_ABOUT THIS EXERCISE:_ Please return all lines from the records below that include the string "does".
━━━━
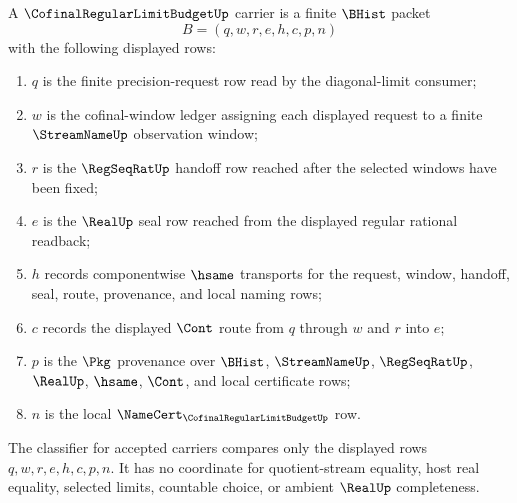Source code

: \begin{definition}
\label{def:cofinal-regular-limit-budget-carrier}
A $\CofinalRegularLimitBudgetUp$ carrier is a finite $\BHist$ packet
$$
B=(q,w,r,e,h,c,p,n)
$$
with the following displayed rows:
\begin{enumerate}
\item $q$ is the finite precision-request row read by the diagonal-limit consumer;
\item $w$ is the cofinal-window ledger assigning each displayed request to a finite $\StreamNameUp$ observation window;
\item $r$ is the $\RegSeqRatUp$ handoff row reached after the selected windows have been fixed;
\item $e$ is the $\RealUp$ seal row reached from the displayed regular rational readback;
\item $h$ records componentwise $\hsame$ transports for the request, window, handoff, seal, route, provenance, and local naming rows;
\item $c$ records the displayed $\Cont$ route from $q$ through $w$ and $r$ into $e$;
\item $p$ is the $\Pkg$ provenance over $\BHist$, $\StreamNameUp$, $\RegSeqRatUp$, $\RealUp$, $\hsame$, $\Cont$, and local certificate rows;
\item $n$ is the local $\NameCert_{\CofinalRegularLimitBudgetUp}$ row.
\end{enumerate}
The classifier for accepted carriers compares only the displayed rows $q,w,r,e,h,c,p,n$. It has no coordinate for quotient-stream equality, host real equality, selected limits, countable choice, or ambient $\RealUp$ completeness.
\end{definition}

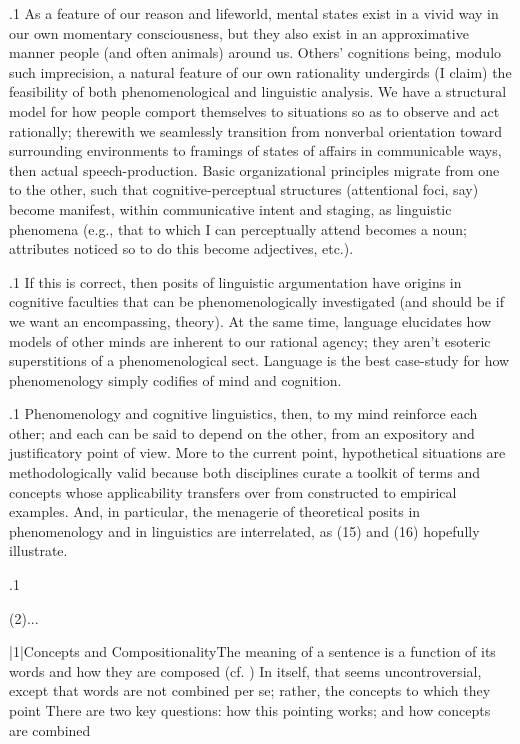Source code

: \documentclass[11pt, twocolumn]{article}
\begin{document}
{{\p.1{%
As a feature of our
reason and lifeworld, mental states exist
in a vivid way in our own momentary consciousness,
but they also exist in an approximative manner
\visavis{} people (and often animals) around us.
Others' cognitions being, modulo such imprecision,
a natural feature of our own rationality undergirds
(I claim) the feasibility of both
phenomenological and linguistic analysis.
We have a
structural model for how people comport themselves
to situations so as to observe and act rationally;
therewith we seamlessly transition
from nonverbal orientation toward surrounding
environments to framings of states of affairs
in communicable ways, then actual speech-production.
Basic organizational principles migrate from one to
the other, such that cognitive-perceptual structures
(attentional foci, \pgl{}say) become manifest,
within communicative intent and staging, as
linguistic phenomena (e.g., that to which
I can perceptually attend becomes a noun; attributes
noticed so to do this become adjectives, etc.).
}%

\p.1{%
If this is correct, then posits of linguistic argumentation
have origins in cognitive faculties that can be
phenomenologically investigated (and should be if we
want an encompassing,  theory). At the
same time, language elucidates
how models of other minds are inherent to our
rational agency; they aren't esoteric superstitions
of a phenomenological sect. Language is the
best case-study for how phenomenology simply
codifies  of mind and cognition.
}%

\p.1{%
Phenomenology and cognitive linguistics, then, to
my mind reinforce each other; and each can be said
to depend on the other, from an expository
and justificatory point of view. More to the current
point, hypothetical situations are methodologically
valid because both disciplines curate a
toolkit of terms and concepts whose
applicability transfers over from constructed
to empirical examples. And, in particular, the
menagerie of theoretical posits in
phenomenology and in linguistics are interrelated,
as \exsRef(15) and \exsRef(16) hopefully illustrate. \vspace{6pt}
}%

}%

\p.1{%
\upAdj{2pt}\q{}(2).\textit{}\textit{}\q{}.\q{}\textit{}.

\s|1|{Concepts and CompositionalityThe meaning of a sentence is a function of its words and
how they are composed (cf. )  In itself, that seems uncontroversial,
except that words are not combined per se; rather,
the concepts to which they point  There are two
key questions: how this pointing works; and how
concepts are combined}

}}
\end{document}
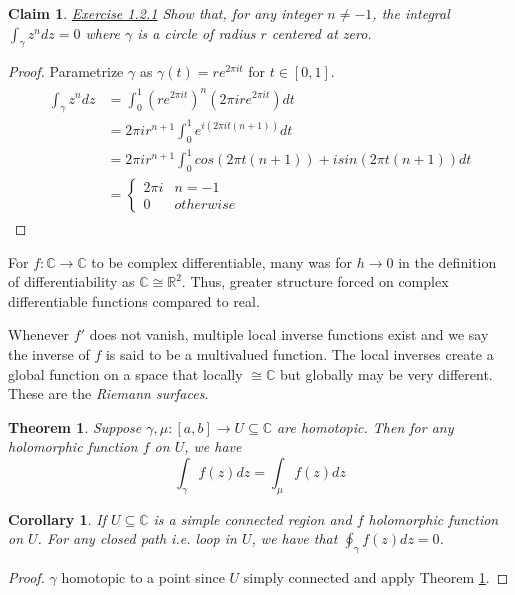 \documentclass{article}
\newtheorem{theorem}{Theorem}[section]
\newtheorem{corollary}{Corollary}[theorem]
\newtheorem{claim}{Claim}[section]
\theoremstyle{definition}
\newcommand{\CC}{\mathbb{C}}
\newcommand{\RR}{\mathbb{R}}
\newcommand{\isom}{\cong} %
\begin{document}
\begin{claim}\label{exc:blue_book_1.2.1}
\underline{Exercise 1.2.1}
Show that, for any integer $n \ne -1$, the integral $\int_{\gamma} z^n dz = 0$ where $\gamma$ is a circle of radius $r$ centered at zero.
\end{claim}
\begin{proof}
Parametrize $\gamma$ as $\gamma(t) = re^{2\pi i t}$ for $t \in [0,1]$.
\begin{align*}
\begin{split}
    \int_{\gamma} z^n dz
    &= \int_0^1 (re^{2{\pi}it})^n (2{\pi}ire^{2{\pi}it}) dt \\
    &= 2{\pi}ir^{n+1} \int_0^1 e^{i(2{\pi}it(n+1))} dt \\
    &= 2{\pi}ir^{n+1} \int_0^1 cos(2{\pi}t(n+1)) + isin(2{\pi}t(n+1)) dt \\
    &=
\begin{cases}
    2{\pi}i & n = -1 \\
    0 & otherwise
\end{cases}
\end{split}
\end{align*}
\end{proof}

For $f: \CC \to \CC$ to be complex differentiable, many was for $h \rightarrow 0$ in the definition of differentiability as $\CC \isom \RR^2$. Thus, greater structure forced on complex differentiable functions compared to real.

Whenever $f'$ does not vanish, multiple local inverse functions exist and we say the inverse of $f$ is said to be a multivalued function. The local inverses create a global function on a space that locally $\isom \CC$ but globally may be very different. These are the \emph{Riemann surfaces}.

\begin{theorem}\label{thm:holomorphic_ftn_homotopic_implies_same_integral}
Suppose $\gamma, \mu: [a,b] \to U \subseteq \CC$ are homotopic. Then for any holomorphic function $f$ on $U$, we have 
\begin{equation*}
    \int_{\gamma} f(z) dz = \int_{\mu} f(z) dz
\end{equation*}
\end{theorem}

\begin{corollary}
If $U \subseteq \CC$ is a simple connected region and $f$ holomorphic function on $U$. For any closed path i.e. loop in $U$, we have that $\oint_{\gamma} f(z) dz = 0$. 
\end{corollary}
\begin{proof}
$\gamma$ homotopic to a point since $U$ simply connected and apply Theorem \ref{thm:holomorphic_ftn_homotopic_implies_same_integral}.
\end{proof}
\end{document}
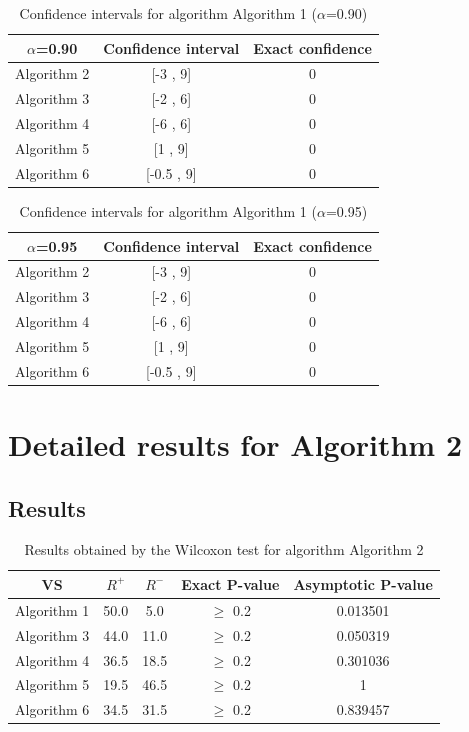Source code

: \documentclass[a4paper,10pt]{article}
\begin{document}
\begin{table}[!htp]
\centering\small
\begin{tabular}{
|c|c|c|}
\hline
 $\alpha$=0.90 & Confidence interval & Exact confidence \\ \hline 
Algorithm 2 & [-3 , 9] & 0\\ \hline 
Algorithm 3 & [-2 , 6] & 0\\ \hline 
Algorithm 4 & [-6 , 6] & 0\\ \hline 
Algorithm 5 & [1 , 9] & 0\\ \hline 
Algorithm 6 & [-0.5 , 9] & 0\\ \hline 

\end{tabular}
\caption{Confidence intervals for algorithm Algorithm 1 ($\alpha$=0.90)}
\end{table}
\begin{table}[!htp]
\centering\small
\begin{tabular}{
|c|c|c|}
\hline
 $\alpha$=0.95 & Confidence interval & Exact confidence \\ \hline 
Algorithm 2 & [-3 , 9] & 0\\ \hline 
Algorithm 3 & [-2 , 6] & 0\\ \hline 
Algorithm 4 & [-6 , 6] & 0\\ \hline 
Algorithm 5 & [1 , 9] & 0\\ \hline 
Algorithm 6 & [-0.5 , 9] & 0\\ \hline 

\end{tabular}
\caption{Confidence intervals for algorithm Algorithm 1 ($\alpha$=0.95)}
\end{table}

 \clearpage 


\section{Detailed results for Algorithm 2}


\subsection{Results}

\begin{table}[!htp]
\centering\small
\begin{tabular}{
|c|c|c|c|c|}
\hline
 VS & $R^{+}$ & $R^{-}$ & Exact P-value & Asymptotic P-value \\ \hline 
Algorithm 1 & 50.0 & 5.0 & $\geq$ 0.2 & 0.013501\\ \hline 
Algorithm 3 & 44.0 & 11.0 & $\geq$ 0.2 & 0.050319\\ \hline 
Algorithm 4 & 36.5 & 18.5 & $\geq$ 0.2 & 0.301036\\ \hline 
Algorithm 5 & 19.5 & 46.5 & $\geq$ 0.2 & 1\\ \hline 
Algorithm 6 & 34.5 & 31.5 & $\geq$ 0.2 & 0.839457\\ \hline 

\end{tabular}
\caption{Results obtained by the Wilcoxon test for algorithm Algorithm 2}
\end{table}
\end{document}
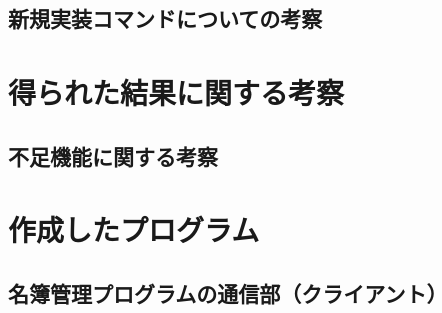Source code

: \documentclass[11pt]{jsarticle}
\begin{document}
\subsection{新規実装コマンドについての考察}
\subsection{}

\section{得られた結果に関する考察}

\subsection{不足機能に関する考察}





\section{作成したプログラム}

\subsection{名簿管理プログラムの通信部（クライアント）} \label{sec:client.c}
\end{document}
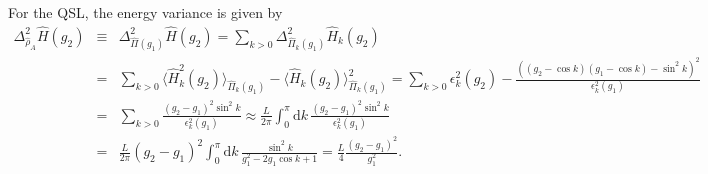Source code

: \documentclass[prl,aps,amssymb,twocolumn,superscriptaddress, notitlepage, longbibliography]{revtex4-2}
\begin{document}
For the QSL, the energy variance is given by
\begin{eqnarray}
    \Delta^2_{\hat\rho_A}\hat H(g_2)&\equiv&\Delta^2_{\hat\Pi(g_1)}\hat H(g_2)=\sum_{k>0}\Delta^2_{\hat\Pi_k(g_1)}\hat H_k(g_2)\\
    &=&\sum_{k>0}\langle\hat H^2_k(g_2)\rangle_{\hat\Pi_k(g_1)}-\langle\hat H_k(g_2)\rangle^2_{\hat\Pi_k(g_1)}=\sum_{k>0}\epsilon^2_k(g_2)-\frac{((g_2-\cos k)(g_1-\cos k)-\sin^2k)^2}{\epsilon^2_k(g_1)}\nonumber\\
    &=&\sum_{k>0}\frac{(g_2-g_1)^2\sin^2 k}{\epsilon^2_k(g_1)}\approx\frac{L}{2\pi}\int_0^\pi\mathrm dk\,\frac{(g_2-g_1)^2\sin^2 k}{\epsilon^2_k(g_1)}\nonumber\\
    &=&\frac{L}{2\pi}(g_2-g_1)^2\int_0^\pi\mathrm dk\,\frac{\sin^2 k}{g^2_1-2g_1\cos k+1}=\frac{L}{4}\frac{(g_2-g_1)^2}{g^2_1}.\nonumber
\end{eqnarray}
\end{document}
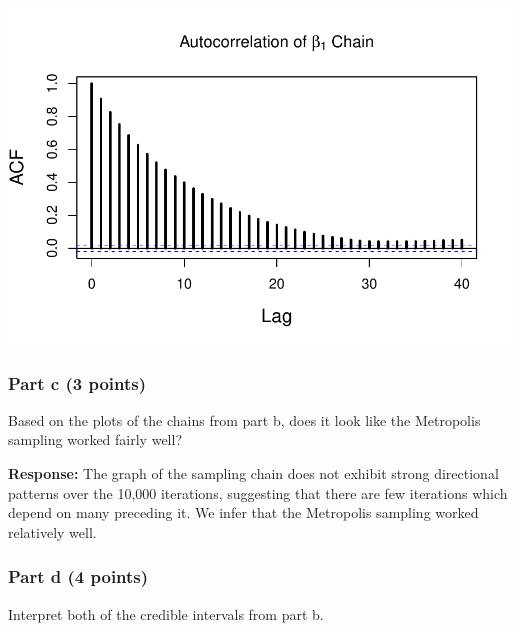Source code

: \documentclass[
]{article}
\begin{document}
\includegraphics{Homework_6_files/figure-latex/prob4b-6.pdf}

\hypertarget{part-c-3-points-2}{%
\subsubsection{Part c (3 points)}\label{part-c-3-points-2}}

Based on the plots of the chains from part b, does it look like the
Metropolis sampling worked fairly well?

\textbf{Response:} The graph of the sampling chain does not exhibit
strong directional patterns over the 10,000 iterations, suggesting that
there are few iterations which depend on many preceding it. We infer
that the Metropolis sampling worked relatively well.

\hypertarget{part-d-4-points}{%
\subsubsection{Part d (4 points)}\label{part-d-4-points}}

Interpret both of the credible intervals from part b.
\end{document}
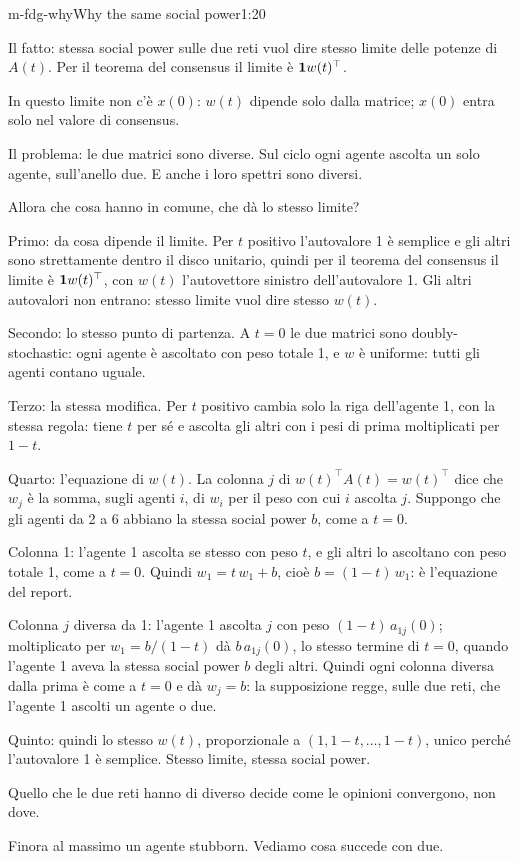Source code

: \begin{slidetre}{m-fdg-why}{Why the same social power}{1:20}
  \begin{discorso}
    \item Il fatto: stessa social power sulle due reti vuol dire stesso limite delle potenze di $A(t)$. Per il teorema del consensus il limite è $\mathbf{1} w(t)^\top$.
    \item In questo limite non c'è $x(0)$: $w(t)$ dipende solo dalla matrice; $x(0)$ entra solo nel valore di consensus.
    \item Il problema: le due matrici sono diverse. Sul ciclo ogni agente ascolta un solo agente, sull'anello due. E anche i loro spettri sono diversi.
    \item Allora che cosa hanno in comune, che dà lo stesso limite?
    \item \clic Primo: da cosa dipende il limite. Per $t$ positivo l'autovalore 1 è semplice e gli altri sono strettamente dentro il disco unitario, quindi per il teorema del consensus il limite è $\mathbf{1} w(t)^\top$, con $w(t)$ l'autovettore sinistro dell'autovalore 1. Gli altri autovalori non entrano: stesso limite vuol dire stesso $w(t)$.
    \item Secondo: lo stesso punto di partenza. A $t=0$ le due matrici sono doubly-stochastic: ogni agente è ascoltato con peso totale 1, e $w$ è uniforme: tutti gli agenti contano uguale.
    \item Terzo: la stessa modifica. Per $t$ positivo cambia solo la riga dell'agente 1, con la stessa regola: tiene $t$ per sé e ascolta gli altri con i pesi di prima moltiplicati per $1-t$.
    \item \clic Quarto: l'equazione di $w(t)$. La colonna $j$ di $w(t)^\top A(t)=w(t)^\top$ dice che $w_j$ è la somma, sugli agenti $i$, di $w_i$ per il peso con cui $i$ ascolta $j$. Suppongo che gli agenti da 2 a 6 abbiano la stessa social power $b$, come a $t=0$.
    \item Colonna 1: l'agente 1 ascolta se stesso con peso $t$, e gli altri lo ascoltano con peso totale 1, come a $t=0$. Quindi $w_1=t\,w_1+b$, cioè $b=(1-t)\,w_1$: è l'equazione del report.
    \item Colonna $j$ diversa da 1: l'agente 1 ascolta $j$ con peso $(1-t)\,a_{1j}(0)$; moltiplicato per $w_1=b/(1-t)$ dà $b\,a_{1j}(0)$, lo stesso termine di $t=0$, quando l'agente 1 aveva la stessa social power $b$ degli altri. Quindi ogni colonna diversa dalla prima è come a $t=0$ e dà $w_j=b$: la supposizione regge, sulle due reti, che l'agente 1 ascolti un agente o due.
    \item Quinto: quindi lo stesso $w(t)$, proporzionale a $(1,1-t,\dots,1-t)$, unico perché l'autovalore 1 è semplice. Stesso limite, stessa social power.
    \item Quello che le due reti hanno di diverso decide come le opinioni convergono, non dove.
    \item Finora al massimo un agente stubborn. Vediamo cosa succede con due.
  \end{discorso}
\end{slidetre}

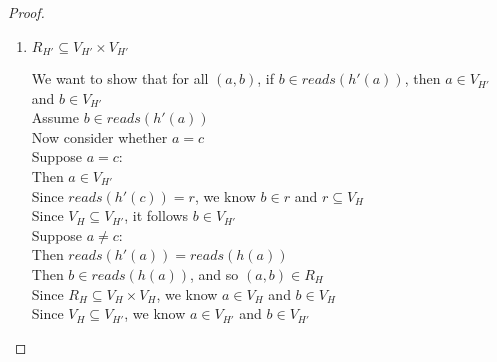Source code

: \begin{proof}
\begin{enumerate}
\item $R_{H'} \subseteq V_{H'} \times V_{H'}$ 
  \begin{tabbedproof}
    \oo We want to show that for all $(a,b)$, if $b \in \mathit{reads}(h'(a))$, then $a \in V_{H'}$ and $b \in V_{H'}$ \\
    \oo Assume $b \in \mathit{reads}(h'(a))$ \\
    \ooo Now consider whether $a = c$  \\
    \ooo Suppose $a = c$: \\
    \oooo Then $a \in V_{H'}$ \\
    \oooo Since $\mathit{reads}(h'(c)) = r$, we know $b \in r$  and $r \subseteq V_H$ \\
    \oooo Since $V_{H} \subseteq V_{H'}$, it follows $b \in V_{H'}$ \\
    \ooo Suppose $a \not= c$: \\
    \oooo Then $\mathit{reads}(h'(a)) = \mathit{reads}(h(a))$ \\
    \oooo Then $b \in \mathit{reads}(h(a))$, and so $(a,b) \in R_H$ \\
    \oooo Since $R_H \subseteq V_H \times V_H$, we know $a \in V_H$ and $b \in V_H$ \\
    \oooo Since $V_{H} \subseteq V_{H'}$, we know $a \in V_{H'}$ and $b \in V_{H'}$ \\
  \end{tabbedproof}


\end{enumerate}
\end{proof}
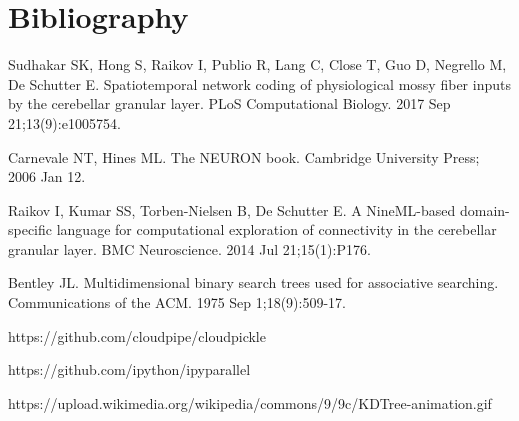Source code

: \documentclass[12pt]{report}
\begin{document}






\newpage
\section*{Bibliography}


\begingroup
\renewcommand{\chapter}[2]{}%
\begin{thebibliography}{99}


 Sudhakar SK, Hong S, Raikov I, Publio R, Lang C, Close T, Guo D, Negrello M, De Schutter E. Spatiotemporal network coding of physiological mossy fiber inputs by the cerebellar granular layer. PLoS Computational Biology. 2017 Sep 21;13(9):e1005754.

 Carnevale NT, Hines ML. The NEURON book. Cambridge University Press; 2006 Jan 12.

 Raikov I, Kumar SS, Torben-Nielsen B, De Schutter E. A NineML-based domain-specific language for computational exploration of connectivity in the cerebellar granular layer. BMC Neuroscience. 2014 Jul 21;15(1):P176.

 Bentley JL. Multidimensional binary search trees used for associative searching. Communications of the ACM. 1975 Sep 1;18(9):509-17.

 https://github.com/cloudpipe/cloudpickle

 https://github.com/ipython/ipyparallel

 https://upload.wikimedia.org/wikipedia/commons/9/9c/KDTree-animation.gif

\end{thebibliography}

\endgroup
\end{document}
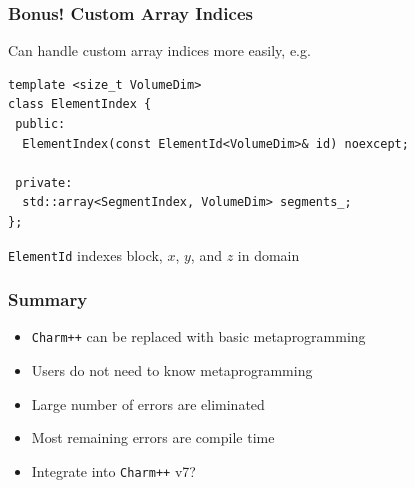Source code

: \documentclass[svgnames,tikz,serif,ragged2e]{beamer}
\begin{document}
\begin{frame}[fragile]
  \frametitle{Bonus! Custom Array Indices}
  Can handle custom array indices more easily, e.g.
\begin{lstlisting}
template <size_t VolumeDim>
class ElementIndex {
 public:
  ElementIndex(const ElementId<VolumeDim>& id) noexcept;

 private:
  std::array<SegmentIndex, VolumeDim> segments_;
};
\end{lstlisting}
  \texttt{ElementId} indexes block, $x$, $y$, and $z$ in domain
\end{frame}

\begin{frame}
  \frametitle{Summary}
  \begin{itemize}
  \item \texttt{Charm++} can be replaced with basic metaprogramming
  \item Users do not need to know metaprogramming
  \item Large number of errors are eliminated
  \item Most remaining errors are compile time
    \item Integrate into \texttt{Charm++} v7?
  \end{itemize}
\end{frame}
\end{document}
━━━━
_WRITTEN RESPONSE:_
Whenever $f'$ does not vanish, multiple local inverse functions exist and we say the inverse of $f$ is said to be a multivalued function. The local inverses create a global function on a space that locally $\isom \CC$ but globally may be very different. These are the \emph{Riemann surfaces}.
Based on the plots of the chains from part b, does it look like the
\textbf{Response:} The graph of the sampling chain does not exhibit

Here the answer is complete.